(Beginning of Data to use)
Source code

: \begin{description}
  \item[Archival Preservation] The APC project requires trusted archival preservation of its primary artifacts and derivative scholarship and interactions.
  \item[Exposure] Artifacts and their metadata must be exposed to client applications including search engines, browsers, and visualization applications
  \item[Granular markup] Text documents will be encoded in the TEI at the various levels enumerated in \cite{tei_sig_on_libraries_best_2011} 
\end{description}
(End of Data to use)
(Beginning of Data to use)
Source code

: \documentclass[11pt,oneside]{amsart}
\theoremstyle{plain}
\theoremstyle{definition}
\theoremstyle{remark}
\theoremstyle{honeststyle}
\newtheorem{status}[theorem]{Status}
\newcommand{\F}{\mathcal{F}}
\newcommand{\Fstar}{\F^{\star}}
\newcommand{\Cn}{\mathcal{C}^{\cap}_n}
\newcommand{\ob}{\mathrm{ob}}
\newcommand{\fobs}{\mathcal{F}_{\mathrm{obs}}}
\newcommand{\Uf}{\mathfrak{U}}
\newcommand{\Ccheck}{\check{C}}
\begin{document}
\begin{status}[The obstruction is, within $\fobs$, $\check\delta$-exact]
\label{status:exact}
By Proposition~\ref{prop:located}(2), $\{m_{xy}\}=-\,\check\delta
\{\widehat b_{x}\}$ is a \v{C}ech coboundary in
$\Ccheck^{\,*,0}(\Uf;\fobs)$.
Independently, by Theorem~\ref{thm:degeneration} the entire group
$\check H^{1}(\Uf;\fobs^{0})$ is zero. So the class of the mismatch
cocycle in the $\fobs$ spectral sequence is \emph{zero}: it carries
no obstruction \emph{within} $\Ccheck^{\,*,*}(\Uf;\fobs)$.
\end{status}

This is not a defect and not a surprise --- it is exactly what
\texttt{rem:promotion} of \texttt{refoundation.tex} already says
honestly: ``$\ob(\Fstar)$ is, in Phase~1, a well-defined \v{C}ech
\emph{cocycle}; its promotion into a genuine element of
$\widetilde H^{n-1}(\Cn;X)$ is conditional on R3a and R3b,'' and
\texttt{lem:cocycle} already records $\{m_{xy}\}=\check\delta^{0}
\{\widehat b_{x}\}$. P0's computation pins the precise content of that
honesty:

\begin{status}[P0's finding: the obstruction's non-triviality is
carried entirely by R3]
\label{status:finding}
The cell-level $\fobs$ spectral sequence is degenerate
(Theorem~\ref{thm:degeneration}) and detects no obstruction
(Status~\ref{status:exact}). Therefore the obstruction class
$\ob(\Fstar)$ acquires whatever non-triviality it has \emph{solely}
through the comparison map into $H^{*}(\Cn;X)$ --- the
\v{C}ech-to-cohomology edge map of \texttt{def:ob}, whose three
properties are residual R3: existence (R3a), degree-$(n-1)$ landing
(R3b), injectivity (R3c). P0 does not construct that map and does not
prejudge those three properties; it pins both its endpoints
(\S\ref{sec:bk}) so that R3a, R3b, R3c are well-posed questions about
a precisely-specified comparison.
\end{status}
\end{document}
(End of Data to use)
What is expected -> The answer must consist of every line above that holds the string "sequence", copied exactly.

Response ->
cocycle in the $\fobs$ spectral sequence is \emph{zero}: it carries
The cell-level $\fobs$ spectral sequence is degenerate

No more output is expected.